From the top of the entries, reproduce each line exactly, stopping after the line that contains "In an event". Omit pictures.

--- RECORD EXTRACTS Enclosed Below ---

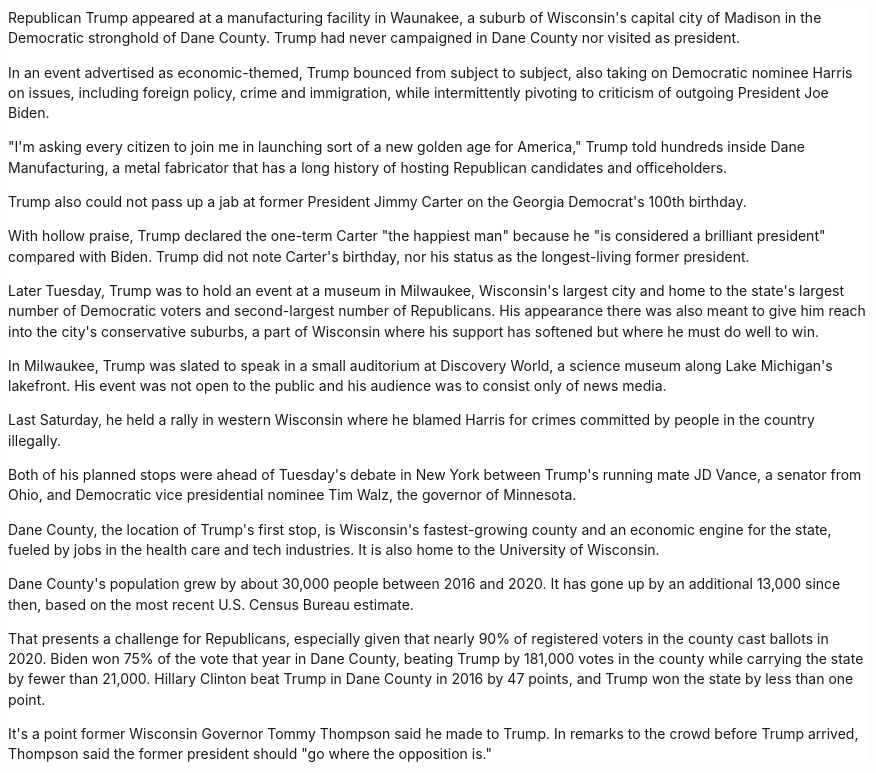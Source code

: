 
Republican Trump appeared at a manufacturing facility in Waunakee, a suburb of Wisconsin's capital city of Madison in the Democratic stronghold of Dane County. Trump had never campaigned in Dane County nor visited as president. 


In an event advertised as economic-themed, Trump bounced from subject to subject, also taking on Democratic nominee Harris on issues, including foreign policy, crime and immigration, while intermittently pivoting to criticism of outgoing President Joe Biden. 


"I'm asking every citizen to join me in launching sort of a new golden age for America," Trump told hundreds inside Dane Manufacturing, a metal fabricator that has a long history of hosting Republican candidates and officeholders. 


Trump also could not pass up a jab at former President Jimmy Carter on the Georgia Democrat's 100th birthday. 


With hollow praise, Trump declared the one-term Carter "the happiest man" because he "is considered a brilliant president" compared with Biden. Trump did not note Carter's birthday, nor his status as the longest-living former president. 


Later Tuesday, Trump was to hold an event at a museum in Milwaukee, Wisconsin's largest city and home to the state's largest number of Democratic voters and second-largest number of Republicans. His appearance there was also meant to give him reach into the city's conservative suburbs, a part of Wisconsin where his support has softened but where he must do well to win. 


In Milwaukee, Trump was slated to speak in a small auditorium at Discovery World, a science museum along Lake Michigan's lakefront. His event was not open to the public and his audience was to consist only of news media. 


Last Saturday, he held a rally in western Wisconsin where he blamed Harris for crimes committed by people in the country illegally. 


Both of his planned stops were ahead of Tuesday's debate in New York between Trump's running mate JD Vance, a senator from Ohio, and Democratic vice presidential nominee Tim Walz, the governor of Minnesota. 


Dane County, the location of Trump's first stop, is Wisconsin's fastest-growing county and an economic engine for the state, fueled by jobs in the health care and tech industries. It is also home to the University of Wisconsin. 


Dane County's population grew by about 30,000 people between 2016 and 2020. It has gone up by an additional 13,000 since then, based on the most recent U.S. Census Bureau estimate. 


That presents a challenge for Republicans, especially given that nearly 90% of registered voters in the county cast ballots in 2020. Biden won 75% of the vote that year in Dane County, beating Trump by 181,000 votes in the county while carrying the state by fewer than 21,000. Hillary Clinton beat Trump in Dane County in 2016 by 47 points, and Trump won the state by less than one point. 


It's a point former Wisconsin Governor Tommy Thompson said he made to Trump. In remarks to the crowd before Trump arrived, Thompson said the former president should "go where the opposition is." 
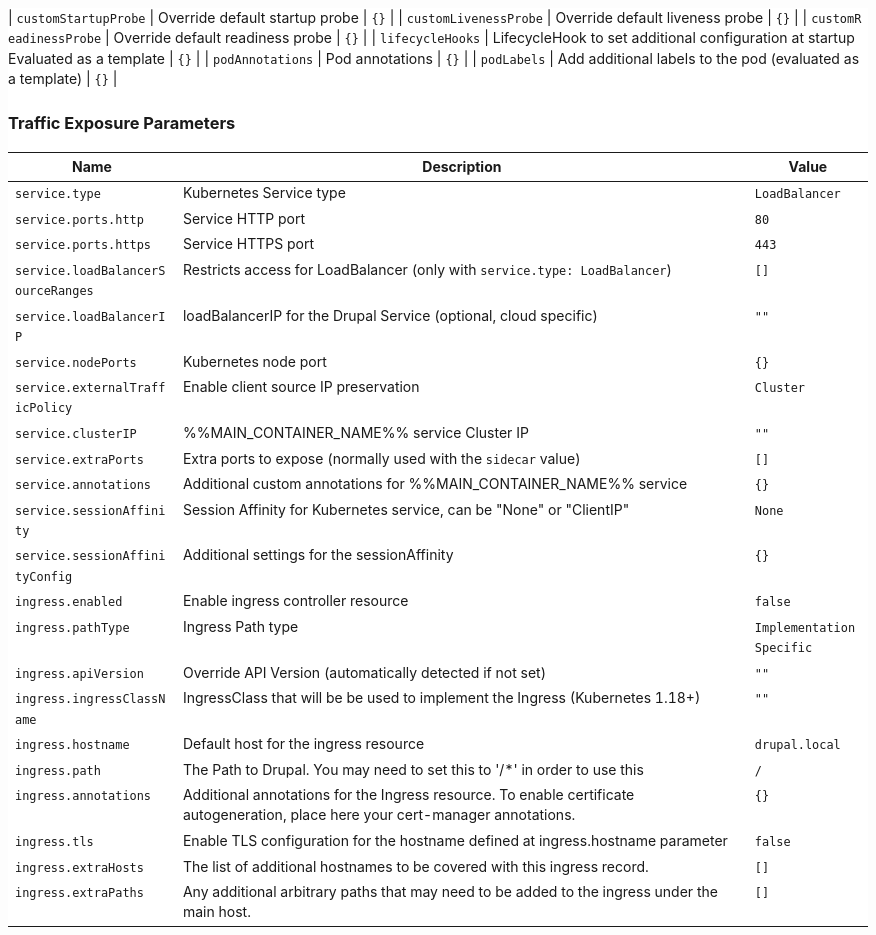 | `customStartupProbe`                    | Override default startup probe                                                                                        | `{}`                 |
| `customLivenessProbe`                   | Override default liveness probe                                                                                       | `{}`                 |
| `customReadinessProbe`                  | Override default readiness probe                                                                                      | `{}`                 |
| `lifecycleHooks`                        | LifecycleHook to set additional configuration at startup Evaluated as a template                                      | `{}`                 |
| `podAnnotations`                        | Pod annotations                                                                                                       | `{}`                 |
| `podLabels`                             | Add additional labels to the pod (evaluated as a template)                                                            | `{}`                 |


### Traffic Exposure Parameters

| Name                               | Description                                                                                                                      | Value                    |
| ---------------------------------- | -------------------------------------------------------------------------------------------------------------------------------- | ------------------------ |
| `service.type`                     | Kubernetes Service type                                                                                                          | `LoadBalancer`           |
| `service.ports.http`               | Service HTTP port                                                                                                                | `80`                     |
| `service.ports.https`              | Service HTTPS port                                                                                                               | `443`                    |
| `service.loadBalancerSourceRanges` | Restricts access for LoadBalancer (only with `service.type: LoadBalancer`)                                                       | `[]`                     |
| `service.loadBalancerIP`           | loadBalancerIP for the Drupal Service (optional, cloud specific)                                                                 | `""`                     |
| `service.nodePorts`                | Kubernetes node port                                                                                                             | `{}`                     |
| `service.externalTrafficPolicy`    | Enable client source IP preservation                                                                                             | `Cluster`                |
| `service.clusterIP`                | %%MAIN_CONTAINER_NAME%% service Cluster IP                                                                                       | `""`                     |
| `service.extraPorts`               | Extra ports to expose (normally used with the `sidecar` value)                                                                   | `[]`                     |
| `service.annotations`              | Additional custom annotations for %%MAIN_CONTAINER_NAME%% service                                                                | `{}`                     |
| `service.sessionAffinity`          | Session Affinity for Kubernetes service, can be "None" or "ClientIP"                                                             | `None`                   |
| `service.sessionAffinityConfig`    | Additional settings for the sessionAffinity                                                                                      | `{}`                     |
| `ingress.enabled`                  | Enable ingress controller resource                                                                                               | `false`                  |
| `ingress.pathType`                 | Ingress Path type                                                                                                                | `ImplementationSpecific` |
| `ingress.apiVersion`               | Override API Version (automatically detected if not set)                                                                         | `""`                     |
| `ingress.ingressClassName`         | IngressClass that will be be used to implement the Ingress (Kubernetes 1.18+)                                                    | `""`                     |
| `ingress.hostname`                 | Default host for the ingress resource                                                                                            | `drupal.local`           |
| `ingress.path`                     | The Path to Drupal. You may need to set this to '/*' in order to use this                                                        | `/`                      |
| `ingress.annotations`              | Additional annotations for the Ingress resource. To enable certificate autogeneration, place here your cert-manager annotations. | `{}`                     |
| `ingress.tls`                      | Enable TLS configuration for the hostname defined at ingress.hostname parameter                                                  | `false`                  |
| `ingress.extraHosts`               | The list of additional hostnames to be covered with this ingress record.                                                         | `[]`                     |
| `ingress.extraPaths`               | Any additional arbitrary paths that may need to be added to the ingress under the main host.                                     | `[]`                     |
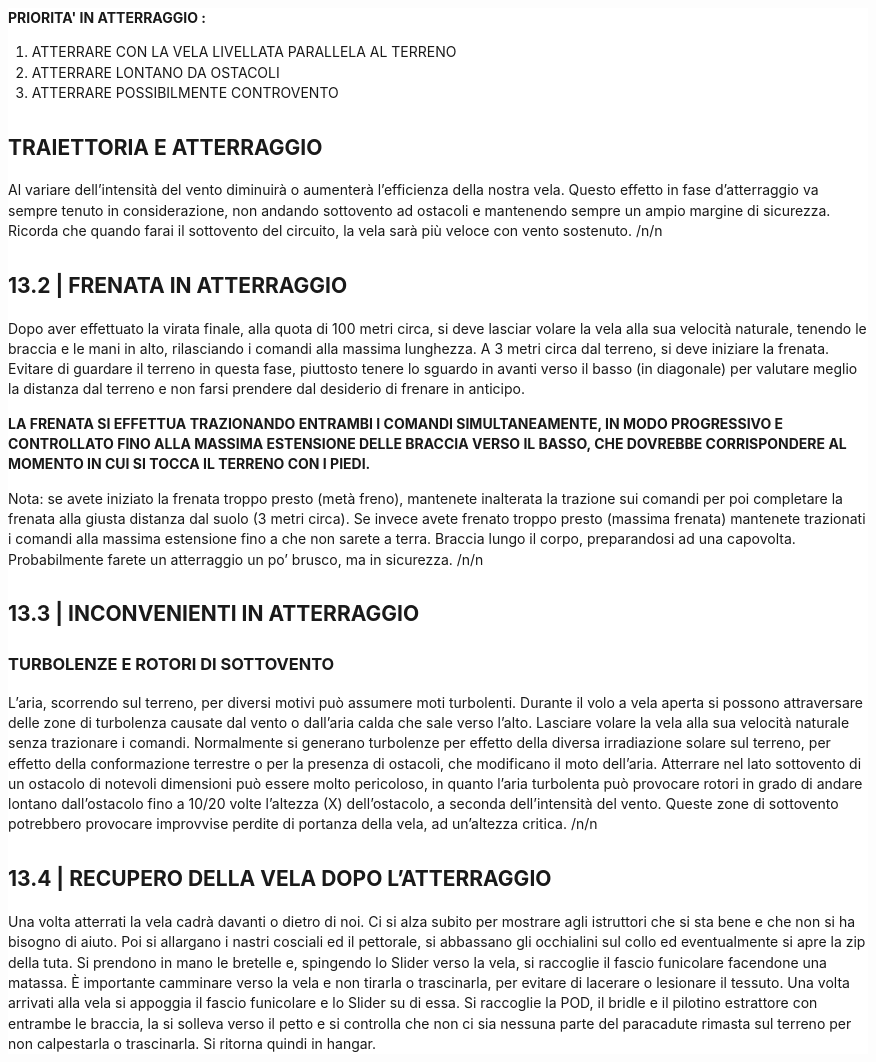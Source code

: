 **PRIORITA' IN ATTERRAGGIO :**

1) ATTERRARE CON LA VELA LIVELLATA PARALLELA AL TERRENO
2) ATTERRARE LONTANO DA OSTACOLI
3) ATTERRARE POSSIBILMENTE CONTROVENTO

## TRAIETTORIA E ATTERRAGGIO

Al variare dell’intensità del vento diminuirà o aumenterà l’efficienza della nostra vela. Questo effetto in fase d’atterraggio va sempre tenuto in considerazione, non andando sottovento ad ostacoli e mantenendo sempre un ampio margine di sicurezza. Ricorda che quando farai il sottovento del circuito, la vela sarà più veloce con vento sostenuto.
/n/n
## 13.2 | FRENATA IN ATTERRAGGIO

Dopo aver effettuato la virata finale, alla quota di 100 metri circa, si deve lasciar volare la vela alla sua velocità naturale, tenendo le braccia e le mani in alto, rilasciando i comandi alla massima lunghezza. A 3 metri circa dal terreno, si
deve iniziare la frenata. Evitare di guardare il terreno in questa fase, piuttosto tenere lo sguardo in avanti verso il basso (in diagonale) per valutare meglio la distanza dal terreno e non farsi prendere dal desiderio di frenare in anticipo.

**LA FRENATA SI EFFETTUA TRAZIONANDO ENTRAMBI I COMANDI SIMULTANEAMENTE, IN MODO PROGRESSIVO E CONTROLLATO FINO ALLA MASSIMA ESTENSIONE DELLE BRACCIA VERSO IL BASSO, CHE DOVREBBE CORRISPONDERE AL MOMENTO IN CUI SI TOCCA IL TERRENO CON I PIEDI.**

Nota: se avete iniziato la frenata troppo presto (metà freno), mantenete inalterata la trazione sui comandi per poi completare la frenata alla giusta distanza dal suolo (3 metri circa).
Se invece avete frenato troppo presto (massima frenata) mantenete trazionati i comandi alla massima estensione fino a che non sarete a terra. Braccia lungo il corpo, preparandosi ad una capovolta. Probabilmente farete un atterraggio un po’ brusco, ma in sicurezza.
/n/n
## 13.3 | INCONVENIENTI IN ATTERRAGGIO

### TURBOLENZE E ROTORI DI SOTTOVENTO

L’aria, scorrendo sul terreno, per diversi motivi può assumere moti turbolenti. Durante il volo a vela aperta si possono attraversare delle zone di turbolenza causate dal vento o dall’aria calda che sale verso l’alto. Lasciare volare la vela alla sua velocità naturale senza trazionare i comandi.
Normalmente si generano turbolenze per effetto della diversa irradiazione solare sul terreno, per effetto della conformazione terrestre o per la presenza di ostacoli, che modificano il moto dell’aria. Atterrare nel lato sottovento di un ostacolo di notevoli dimensioni può essere molto pericoloso, in quanto l’aria turbolenta può provocare rotori in grado di andare lontano dall’ostacolo fino a 10/20 volte l’altezza (X) dell’ostacolo, a seconda dell’intensità del vento. Queste zone di sottovento potrebbero provocare improvvise perdite
di portanza della vela, ad un’altezza critica.
/n/n
## 13.4 | RECUPERO DELLA VELA DOPO L’ATTERRAGGIO

Una volta atterrati la vela cadrà davanti o dietro di noi. Ci si alza subito per mostrare agli istruttori che si sta bene e che non si ha bisogno di aiuto. Poi si allargano i nastri cosciali ed il pettorale, si abbassano gli occhialini sul collo ed eventualmente si apre la zip della tuta.
Si prendono in mano le bretelle e, spingendo lo Slider verso la vela, si raccoglie il fascio funicolare facendone una matassa. È importante camminare verso la vela e non tirarla o trascinarla, per evitare di lacerare o lesionare il tessuto. Una volta arrivati alla vela si appoggia il fascio funicolare e lo Slider su di essa. Si raccoglie la POD, il bridle e il pilotino estrattore con entrambe le braccia, la si solleva verso il petto e si controlla che non ci sia nessuna parte del paracadute rimasta sul terreno per non calpestarla o trascinarla. Si ritorna quindi in hangar.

--- End of Enclosed RECORD EXTRACTS ---

ANSWER SECTION –
Source code

: 
Republican Trump appeared at a manufacturing facility in Waunakee, a suburb of Wisconsin's capital city of Madison in the Democratic stronghold of Dane County. Trump had never campaigned in Dane County nor visited as president. 


In an event advertised as economic-themed, Trump bounced from subject to subject, also taking on Democratic nominee Harris on issues, including foreign policy, crime and immigration, while intermittently pivoting to criticism of outgoing President Joe Biden. 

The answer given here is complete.